I did this podcast last Sunday night to promote my new book, The Chaos Cafe, along with my other four books as well: https://youtu.be/33Jw_N2EL6Y It was my second time on the show. The last time was to promote my sci-fi sex comedy, Even on Mars, which came out last year. That podcast was done over Skype. This one, however, was my first face-to-face one. Podcasts are always fun to do.

I felt kind of annoyed with myself afterwards for not clarifying better why exactly the heated political conflict between my protagonist, Chris Connolly, and his parents wouldn’t have worked if it took place in Canada. I should have explained further that I needed it to be between actual American voters (people with a REAL stake in the matter), arguing on American soil, so the reader could better sympathize with the impassioned, polarized positions on both sides, despite how inane and absurd his parents’ ideas and beliefs are. That’s why it couldn’t be in Canada, which would have made it a “what’s happening over there” matter rather than a “what’s happening over here” one. I came off in the interview as sounding like I thought a heated argument about Trump couldn’t happen within a family dynamic in Canada, which is ludicrous (as I’ve had so many such heated debates) and not what I meant at all!

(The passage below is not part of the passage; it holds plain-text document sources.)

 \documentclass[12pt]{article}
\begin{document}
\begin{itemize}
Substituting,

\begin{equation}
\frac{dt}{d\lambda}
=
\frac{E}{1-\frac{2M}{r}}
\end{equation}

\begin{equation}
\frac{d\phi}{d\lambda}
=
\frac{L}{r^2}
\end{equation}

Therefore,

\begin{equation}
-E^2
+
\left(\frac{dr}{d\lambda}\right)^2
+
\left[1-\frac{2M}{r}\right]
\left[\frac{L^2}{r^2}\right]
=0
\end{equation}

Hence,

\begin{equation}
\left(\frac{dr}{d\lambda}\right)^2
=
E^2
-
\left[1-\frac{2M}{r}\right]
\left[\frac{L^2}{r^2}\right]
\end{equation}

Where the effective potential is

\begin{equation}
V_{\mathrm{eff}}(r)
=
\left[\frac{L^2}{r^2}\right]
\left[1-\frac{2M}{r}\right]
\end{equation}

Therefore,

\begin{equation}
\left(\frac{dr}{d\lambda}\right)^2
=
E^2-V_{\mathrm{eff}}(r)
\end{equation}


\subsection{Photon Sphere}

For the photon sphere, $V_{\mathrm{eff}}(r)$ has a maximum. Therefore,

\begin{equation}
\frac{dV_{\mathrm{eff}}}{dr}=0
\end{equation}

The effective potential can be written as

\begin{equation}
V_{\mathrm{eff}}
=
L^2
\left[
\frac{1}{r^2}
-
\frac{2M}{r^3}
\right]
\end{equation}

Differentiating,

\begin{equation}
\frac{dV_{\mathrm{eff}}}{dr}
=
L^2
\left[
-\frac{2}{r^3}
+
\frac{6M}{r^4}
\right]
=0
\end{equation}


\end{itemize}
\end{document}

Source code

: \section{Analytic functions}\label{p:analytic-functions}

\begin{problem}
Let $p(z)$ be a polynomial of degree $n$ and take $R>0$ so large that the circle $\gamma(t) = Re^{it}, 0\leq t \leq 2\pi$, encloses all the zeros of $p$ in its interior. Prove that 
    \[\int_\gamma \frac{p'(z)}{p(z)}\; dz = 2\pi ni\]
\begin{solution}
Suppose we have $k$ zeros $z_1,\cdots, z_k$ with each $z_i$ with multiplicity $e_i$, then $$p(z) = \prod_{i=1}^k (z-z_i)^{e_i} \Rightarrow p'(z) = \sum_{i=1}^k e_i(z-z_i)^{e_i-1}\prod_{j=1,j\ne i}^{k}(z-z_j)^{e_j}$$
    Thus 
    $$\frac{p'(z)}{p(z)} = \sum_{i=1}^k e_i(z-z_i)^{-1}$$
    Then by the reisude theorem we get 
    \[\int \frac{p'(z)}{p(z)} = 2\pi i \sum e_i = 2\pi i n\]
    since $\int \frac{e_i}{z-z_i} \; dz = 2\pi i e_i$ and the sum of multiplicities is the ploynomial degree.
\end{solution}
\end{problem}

Furthermore, Radley asked me in the interview what my fascination with chaos was, and I gave a very detailed explanation of only half the answer. The other half is my love of the fact that because there’s no intrinsic meaning to be found in existence, no inherent purpose in all this, no grand scheme of things and no divine hand doing any guiding, I’m, then, the one who’s fully responsible for the meaning I give my short time in this world and therefore all my failures and victories are my own, and I love and cherish that. There’s self-empowerment and joy in embracing that fact, that reality of things! There’s no cop-out of consolation for any shortcomings within myself or my life as being part of “God’s plan,” because there simply isn’t a God and therefore no divine plan. THAT’S real freedom, and THAT’S what I find so liberating. I agree with Sartre’s worldview and assessment that if theism were an accurate representation of reality, and therefore a deity was setting things in motion for the fulfillment of some teleological end, that there could be no real, substantial freedom for us because we wouldn’t be in full control of our “destiny.” There’d be no possibility of taking the full load of the responsibility of our very existence, due to the fact that everything would be predestined in accordance with the will of an omnipotent overlord rather than our own will. In fact, my own will wouldn’t mean shit. Most people don’t want that responsibility, though, so they put it on “God’s purpose” as the perfect cop-out for all their foibles and disappointments in life. I say, “Fuck that.” As with Camus, I love affirming the absurdity itself. It’s so freakin’ exciting and fantastic to me, and I wouldn’t want things to be any other way. Fuck grand schemes! I’ve got my own “schemes” that I create and toil towards, the outcome mine and mine alone, along with anyone who may have so graciously helped me along the way.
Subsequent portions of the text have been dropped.